Он был трусом, безмятежно продолжала иберийка, поглядывая на него из-под выбившихся из косы волос. Боялся драконов. Боялся меня. Всех нас. Впрочем, она слизнула с губы брызнувший сок, это было даже забавно.
Забавно, повторил он.
А потом одним спокойным плавным движением, будто так оно и надо и так он всегда и делал, вылил весь кувшин ей на голову.
Он ожидал визга и воплей, но она не завопила просто закрыла глаза и глубоко вздохнула. Потом медленно выдохнула, отвела мокрые волосы от лица, встала и отошла к окну. И, не глядя на Ксандера, заговорила. Она говорила спокойно и негромко, даже вкрадчиво, так, что ему поневоле пришлось прислушиваться:
Я, Исабель Альварес де Толедо, силой крови Альба приказываю тебе, Ксандер ван Страатен, немедленно слизать с пола весь сок, который на него пролился. Приступай.
И тут повернулась, глядя ему в глаза.
Он не поверил своим ушам.
Все еще держа в руке пустой кувшин, он растерянно посмотрел на лужу сока на полу, а затем на девочку. И отрицательно помотал головой, потому что это было безумие, ничуть не меньшее, чем совать обожженные руки в огонь.
И сразу же невидимая сила резко сжала горло, безжалостно выдавила из легких воздух. Он пошатнулся, попытался вдохнуть. Выпавший из руки кувшин зазвенел сотней мелких осколков. Фламандец рванул ворот рубашки, судорожно всхлипнул в попытке глотнуть ртом воздуха. Горло продолжали сдавливать невидимые пальцы, перекрывая дыхание, не давая кислороду нормально входить в легкие. В глазах потемнело, мир поплыл. Ксандер рухнул на колени и испуганно забился, держась за горло и хрипя.

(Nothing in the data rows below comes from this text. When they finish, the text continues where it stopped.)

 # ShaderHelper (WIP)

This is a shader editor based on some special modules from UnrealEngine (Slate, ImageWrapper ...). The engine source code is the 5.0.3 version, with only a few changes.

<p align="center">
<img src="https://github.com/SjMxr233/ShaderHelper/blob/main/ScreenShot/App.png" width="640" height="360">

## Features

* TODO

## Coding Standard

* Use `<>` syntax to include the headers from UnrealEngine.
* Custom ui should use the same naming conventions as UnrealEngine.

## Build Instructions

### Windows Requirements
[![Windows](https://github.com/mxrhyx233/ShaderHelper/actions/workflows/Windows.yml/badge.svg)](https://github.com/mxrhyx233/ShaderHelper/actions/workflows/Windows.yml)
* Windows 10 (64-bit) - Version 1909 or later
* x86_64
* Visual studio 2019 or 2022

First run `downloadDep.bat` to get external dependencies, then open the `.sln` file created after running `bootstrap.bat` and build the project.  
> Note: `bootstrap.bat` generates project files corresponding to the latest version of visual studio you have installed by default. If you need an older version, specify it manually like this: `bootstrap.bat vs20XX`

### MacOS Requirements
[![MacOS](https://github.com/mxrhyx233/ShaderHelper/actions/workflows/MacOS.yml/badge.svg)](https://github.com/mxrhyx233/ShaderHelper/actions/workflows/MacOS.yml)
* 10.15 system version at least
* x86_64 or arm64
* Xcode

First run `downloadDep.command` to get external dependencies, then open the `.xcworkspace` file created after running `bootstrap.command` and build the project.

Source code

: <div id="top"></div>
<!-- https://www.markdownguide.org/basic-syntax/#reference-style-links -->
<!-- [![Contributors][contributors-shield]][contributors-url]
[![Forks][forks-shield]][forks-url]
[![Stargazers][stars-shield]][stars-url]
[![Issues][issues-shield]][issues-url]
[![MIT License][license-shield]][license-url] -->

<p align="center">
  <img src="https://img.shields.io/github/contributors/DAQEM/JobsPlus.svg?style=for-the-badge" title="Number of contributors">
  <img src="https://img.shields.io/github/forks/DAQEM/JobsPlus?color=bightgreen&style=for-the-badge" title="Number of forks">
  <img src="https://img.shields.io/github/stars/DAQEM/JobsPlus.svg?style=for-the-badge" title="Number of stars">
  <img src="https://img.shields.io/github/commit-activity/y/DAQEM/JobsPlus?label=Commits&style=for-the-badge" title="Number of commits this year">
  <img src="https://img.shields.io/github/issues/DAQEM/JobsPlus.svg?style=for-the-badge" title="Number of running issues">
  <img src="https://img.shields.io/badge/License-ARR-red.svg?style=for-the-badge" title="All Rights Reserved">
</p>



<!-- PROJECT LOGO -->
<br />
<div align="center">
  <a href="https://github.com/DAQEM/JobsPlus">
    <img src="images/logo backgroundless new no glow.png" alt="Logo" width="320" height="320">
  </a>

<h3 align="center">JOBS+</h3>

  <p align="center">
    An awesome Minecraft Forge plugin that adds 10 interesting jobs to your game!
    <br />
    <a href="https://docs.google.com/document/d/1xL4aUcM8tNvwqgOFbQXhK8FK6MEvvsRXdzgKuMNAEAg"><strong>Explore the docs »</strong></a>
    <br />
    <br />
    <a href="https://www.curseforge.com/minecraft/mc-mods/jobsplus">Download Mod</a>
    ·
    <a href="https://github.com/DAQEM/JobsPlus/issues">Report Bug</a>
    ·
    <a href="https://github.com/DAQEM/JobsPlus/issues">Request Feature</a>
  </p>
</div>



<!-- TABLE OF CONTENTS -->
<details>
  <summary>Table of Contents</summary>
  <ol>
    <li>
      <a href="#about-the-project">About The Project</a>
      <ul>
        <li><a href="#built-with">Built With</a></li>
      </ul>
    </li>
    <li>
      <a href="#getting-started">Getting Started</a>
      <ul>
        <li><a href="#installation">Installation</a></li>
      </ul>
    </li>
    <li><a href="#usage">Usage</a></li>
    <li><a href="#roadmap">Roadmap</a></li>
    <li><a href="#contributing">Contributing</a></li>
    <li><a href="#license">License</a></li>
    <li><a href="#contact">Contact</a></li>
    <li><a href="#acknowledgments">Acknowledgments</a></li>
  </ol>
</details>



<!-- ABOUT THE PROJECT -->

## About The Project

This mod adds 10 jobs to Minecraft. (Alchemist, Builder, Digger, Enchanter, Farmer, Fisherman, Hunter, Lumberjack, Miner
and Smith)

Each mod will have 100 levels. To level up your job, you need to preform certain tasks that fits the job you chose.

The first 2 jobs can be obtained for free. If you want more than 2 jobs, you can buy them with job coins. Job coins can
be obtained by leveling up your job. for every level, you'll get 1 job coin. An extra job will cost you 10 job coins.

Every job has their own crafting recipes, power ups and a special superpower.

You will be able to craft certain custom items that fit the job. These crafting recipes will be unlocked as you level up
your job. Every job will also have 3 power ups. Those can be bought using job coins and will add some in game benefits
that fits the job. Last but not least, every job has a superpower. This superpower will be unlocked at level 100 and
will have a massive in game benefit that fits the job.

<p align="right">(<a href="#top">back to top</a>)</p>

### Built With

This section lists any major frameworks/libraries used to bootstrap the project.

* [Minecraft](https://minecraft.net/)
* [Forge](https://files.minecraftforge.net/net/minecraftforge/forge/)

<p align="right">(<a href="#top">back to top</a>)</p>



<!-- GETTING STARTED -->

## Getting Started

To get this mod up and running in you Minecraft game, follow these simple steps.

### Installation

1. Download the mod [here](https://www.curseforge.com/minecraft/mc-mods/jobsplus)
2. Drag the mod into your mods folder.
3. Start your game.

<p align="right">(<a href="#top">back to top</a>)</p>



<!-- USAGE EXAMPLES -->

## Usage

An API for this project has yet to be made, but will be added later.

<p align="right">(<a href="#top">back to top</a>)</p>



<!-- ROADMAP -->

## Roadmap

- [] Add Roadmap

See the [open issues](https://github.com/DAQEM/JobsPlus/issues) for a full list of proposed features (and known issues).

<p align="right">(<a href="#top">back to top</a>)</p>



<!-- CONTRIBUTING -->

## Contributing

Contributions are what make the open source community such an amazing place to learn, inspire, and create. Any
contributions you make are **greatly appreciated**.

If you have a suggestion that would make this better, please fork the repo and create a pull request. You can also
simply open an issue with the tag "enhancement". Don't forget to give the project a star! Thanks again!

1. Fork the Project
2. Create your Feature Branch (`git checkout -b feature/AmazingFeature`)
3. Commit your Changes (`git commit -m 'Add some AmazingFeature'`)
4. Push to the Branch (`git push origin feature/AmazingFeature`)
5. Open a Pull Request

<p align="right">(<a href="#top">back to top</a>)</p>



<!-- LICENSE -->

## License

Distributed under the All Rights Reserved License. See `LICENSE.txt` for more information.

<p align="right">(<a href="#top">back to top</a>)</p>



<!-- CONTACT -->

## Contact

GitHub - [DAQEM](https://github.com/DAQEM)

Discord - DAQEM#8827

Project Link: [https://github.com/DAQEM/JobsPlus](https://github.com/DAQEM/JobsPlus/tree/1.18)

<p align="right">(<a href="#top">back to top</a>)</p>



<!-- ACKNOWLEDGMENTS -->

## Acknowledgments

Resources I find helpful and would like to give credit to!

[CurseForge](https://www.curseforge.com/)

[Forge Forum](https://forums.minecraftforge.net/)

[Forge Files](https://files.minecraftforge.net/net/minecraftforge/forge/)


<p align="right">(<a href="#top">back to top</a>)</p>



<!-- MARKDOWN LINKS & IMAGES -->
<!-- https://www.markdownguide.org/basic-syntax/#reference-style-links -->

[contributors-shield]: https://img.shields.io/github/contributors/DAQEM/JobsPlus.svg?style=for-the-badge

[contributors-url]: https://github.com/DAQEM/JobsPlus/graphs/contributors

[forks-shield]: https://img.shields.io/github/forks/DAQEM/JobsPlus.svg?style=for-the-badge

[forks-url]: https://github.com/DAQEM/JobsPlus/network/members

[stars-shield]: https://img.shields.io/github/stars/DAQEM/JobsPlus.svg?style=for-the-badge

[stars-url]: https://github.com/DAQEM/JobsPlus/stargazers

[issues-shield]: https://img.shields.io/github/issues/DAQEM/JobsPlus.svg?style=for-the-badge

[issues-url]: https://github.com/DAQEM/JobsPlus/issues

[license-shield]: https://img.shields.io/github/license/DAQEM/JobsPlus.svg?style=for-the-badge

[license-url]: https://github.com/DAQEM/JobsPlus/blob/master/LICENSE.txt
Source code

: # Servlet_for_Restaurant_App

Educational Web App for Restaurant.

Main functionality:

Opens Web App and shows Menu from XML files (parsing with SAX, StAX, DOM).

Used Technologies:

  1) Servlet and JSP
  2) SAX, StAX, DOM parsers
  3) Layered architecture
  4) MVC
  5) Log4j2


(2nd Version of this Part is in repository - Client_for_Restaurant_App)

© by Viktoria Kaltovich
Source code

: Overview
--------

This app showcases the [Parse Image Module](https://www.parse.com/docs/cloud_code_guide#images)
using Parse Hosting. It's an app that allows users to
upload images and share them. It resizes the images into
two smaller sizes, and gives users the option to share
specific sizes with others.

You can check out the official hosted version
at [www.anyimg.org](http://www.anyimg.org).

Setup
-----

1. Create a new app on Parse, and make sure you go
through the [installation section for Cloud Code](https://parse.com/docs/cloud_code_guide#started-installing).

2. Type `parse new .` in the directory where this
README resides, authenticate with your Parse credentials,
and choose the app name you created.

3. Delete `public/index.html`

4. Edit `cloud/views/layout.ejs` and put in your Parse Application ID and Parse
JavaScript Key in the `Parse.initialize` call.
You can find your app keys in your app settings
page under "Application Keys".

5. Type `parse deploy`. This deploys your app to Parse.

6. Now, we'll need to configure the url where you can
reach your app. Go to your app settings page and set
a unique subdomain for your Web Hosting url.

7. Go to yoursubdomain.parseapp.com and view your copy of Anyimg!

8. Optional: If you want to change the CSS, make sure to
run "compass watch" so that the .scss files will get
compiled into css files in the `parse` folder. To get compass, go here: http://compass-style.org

Забавно, подтвердила Исабель. Стряхнула с плеча сладкие капли и покачала головой. Ты должен был сказать «слушаюсь, сеньора». А вообще, ты, конечно, не должен был делать так с соком. Выливать что-то на свою сеньору плохо. Ты понял?
Все вокруг расплывалось у него в глазах, но ее он видел четко. Торопливо кивнул, проклиная себя за эту торопливость и плещущийся в нем ужас. Задыхаясь, уткнулся головой в пол. Перед глазами плыли разноцветные круги, легкие горели. Это было хуже, чем тонуть. Много-много хуже.
Хуже этого был только огонь.
Так-то лучше. Я, Исабель Альварес де Толедо, прощаю тебя, Ксандер ван Страатен.
Невидимая рука разжалась. Ксандер, глубоко вдохнув, закашлялся и стал тяжело хватать ртом живительный воздух. Поднять глаза на Исабель он не решался.
Зато она не смутилась. Сначала помолчала, видимо, наблюдая, а потом присела на корточки рядом и за подбородок подняла его голову, заставляя смотреть на себя.
Я думаю, ты все понял, принц. И больше не будешь так делать
Придя в себя, он вдруг понял, что кашляет до сих пор. И что лежит, по-прежнему сжавшись в комок, а брат пытается его поднять, бормоча ругательства. Вдвоем они справились во всяком случае, Ксандеру удалось сесть, привалившись к какому-то камню, а Мориц плюхнулся рядом, ткнулся лбом в свой рукав, будто бы вытереть пот, но Ксандер углядел слезы.